Pool-based active learning in Python

http://libact.readthedocs.org/

BSD 2-Clause "Simplified" License

777 stars 175 forks source link

Inconsistencies in ideal_labeler.py #159

Closed bngksgl closed 5 years ago

bngksgl commented 5 years ago

Hi,

When i look at the def label(self, feature) function in ideal_labeler.py, i see that it receives the features from X_train and returns the label from y_train. It is doing this by finding records that have the same features passed from X_train, and it takes the first occurrence, and returns the first occurance records' label. This results with inconsistencies if there are multiple records that have the same entries. Wouldn't be better if you take the position of the queried id?
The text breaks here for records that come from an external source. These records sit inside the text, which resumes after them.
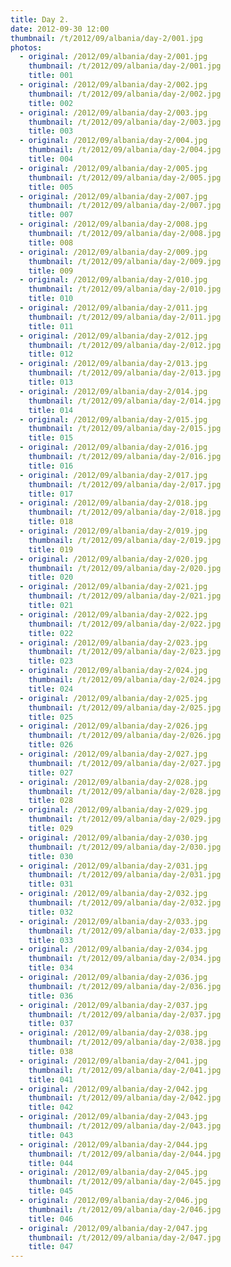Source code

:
 ```yaml
---
title: Day 2.
date: 2012-09-30 12:00
thumbnail: /t/2012/09/albania/day-2/001.jpg
photos:
  - original: /2012/09/albania/day-2/001.jpg
    thumbnail: /t/2012/09/albania/day-2/001.jpg
    title: 001
  - original: /2012/09/albania/day-2/002.jpg
    thumbnail: /t/2012/09/albania/day-2/002.jpg
    title: 002
  - original: /2012/09/albania/day-2/003.jpg
    thumbnail: /t/2012/09/albania/day-2/003.jpg
    title: 003
  - original: /2012/09/albania/day-2/004.jpg
    thumbnail: /t/2012/09/albania/day-2/004.jpg
    title: 004
  - original: /2012/09/albania/day-2/005.jpg
    thumbnail: /t/2012/09/albania/day-2/005.jpg
    title: 005
  - original: /2012/09/albania/day-2/007.jpg
    thumbnail: /t/2012/09/albania/day-2/007.jpg
    title: 007
  - original: /2012/09/albania/day-2/008.jpg
    thumbnail: /t/2012/09/albania/day-2/008.jpg
    title: 008
  - original: /2012/09/albania/day-2/009.jpg
    thumbnail: /t/2012/09/albania/day-2/009.jpg
    title: 009
  - original: /2012/09/albania/day-2/010.jpg
    thumbnail: /t/2012/09/albania/day-2/010.jpg
    title: 010
  - original: /2012/09/albania/day-2/011.jpg
    thumbnail: /t/2012/09/albania/day-2/011.jpg
    title: 011
  - original: /2012/09/albania/day-2/012.jpg
    thumbnail: /t/2012/09/albania/day-2/012.jpg
    title: 012
  - original: /2012/09/albania/day-2/013.jpg
    thumbnail: /t/2012/09/albania/day-2/013.jpg
    title: 013
  - original: /2012/09/albania/day-2/014.jpg
    thumbnail: /t/2012/09/albania/day-2/014.jpg
    title: 014
  - original: /2012/09/albania/day-2/015.jpg
    thumbnail: /t/2012/09/albania/day-2/015.jpg
    title: 015
  - original: /2012/09/albania/day-2/016.jpg
    thumbnail: /t/2012/09/albania/day-2/016.jpg
    title: 016
  - original: /2012/09/albania/day-2/017.jpg
    thumbnail: /t/2012/09/albania/day-2/017.jpg
    title: 017
  - original: /2012/09/albania/day-2/018.jpg
    thumbnail: /t/2012/09/albania/day-2/018.jpg
    title: 018
  - original: /2012/09/albania/day-2/019.jpg
    thumbnail: /t/2012/09/albania/day-2/019.jpg
    title: 019
  - original: /2012/09/albania/day-2/020.jpg
    thumbnail: /t/2012/09/albania/day-2/020.jpg
    title: 020
  - original: /2012/09/albania/day-2/021.jpg
    thumbnail: /t/2012/09/albania/day-2/021.jpg
    title: 021
  - original: /2012/09/albania/day-2/022.jpg
    thumbnail: /t/2012/09/albania/day-2/022.jpg
    title: 022
  - original: /2012/09/albania/day-2/023.jpg
    thumbnail: /t/2012/09/albania/day-2/023.jpg
    title: 023
  - original: /2012/09/albania/day-2/024.jpg
    thumbnail: /t/2012/09/albania/day-2/024.jpg
    title: 024
  - original: /2012/09/albania/day-2/025.jpg
    thumbnail: /t/2012/09/albania/day-2/025.jpg
    title: 025
  - original: /2012/09/albania/day-2/026.jpg
    thumbnail: /t/2012/09/albania/day-2/026.jpg
    title: 026
  - original: /2012/09/albania/day-2/027.jpg
    thumbnail: /t/2012/09/albania/day-2/027.jpg
    title: 027
  - original: /2012/09/albania/day-2/028.jpg
    thumbnail: /t/2012/09/albania/day-2/028.jpg
    title: 028
  - original: /2012/09/albania/day-2/029.jpg
    thumbnail: /t/2012/09/albania/day-2/029.jpg
    title: 029
  - original: /2012/09/albania/day-2/030.jpg
    thumbnail: /t/2012/09/albania/day-2/030.jpg
    title: 030
  - original: /2012/09/albania/day-2/031.jpg
    thumbnail: /t/2012/09/albania/day-2/031.jpg
    title: 031
  - original: /2012/09/albania/day-2/032.jpg
    thumbnail: /t/2012/09/albania/day-2/032.jpg
    title: 032
  - original: /2012/09/albania/day-2/033.jpg
    thumbnail: /t/2012/09/albania/day-2/033.jpg
    title: 033
  - original: /2012/09/albania/day-2/034.jpg
    thumbnail: /t/2012/09/albania/day-2/034.jpg
    title: 034
  - original: /2012/09/albania/day-2/036.jpg
    thumbnail: /t/2012/09/albania/day-2/036.jpg
    title: 036
  - original: /2012/09/albania/day-2/037.jpg
    thumbnail: /t/2012/09/albania/day-2/037.jpg
    title: 037
  - original: /2012/09/albania/day-2/038.jpg
    thumbnail: /t/2012/09/albania/day-2/038.jpg
    title: 038
  - original: /2012/09/albania/day-2/041.jpg
    thumbnail: /t/2012/09/albania/day-2/041.jpg
    title: 041
  - original: /2012/09/albania/day-2/042.jpg
    thumbnail: /t/2012/09/albania/day-2/042.jpg
    title: 042
  - original: /2012/09/albania/day-2/043.jpg
    thumbnail: /t/2012/09/albania/day-2/043.jpg
    title: 043
  - original: /2012/09/albania/day-2/044.jpg
    thumbnail: /t/2012/09/albania/day-2/044.jpg
    title: 044
  - original: /2012/09/albania/day-2/045.jpg
    thumbnail: /t/2012/09/albania/day-2/045.jpg
    title: 045
  - original: /2012/09/albania/day-2/046.jpg
    thumbnail: /t/2012/09/albania/day-2/046.jpg
    title: 046
  - original: /2012/09/albania/day-2/047.jpg
    thumbnail: /t/2012/09/albania/day-2/047.jpg
    title: 047
---
```

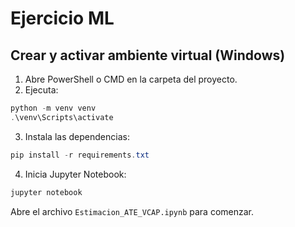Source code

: # Ejercicio ML

## Crear y activar ambiente virtual (Windows)

1. Abre PowerShell o CMD en la carpeta del proyecto.
2. Ejecuta:

```powershell
python -m venv venv
.\venv\Scripts\activate
```

3. Instala las dependencias:

```powershell
pip install -r requirements.txt
```

4. Inicia Jupyter Notebook:

```powershell
jupyter notebook
```

Abre el archivo `Estimacion_ATE_VCAP.ipynb` para comenzar. 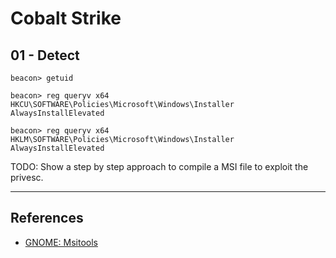 # Cobalt Strike

## 01 - Detect

```
beacon> getuid

beacon> reg queryv x64 HKCU\SOFTWARE\Policies\Microsoft\Windows\Installer AlwaysInstallElevated

beacon> reg queryv x64 HKLM\SOFTWARE\Policies\Microsoft\Windows\Installer AlwaysInstallElevated
```

TODO: Show a step by step approach to compile a MSI file to exploit the privesc.

---
## References

- [GNOME: Msitools](https://wiki.gnome.org/msitools)
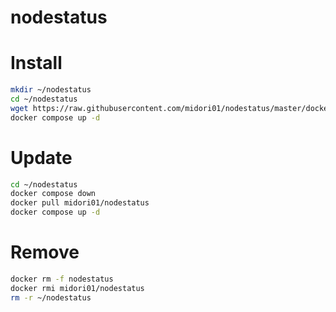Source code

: # nodestatus

# Install

```bash
mkdir ~/nodestatus
cd ~/nodestatus
wget https://raw.githubusercontent.com/midori01/nodestatus/master/docker-compose.yml
docker compose up -d
```

# Update
```bash
cd ~/nodestatus
docker compose down
docker pull midori01/nodestatus
docker compose up -d
```

# Remove
```bash
docker rm -f nodestatus
docker rmi midori01/nodestatus
rm -r ~/nodestatus
```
Or what is the logic behind it?

def label(self, query_id): return self.y[query_id]

yangarbiter commented 5 years ago

The assumption of ideal_labeler class is that the same feature will have the same label, which is quite realistic in most cases. ideal_labeler is just mimicking the scenario where you have a feature vector and you want to acquire the label of that specific feature vector, so the input is feature vector instead of query_id If your scenario really need to index the labels, you can always override the current label method with what you just wrote.

bngksgl commented 5 years ago

Thank you for your quick response, i changed it in my code :)

hsuantien commented 4 years ago

In [https://github.com/ntucllab/libact/commit/c3babc89ee4cc7672539de46f5a9267d16dccc1b] we changed the behavior of ideal_labeler to randomly sample one label when there are multiple choices.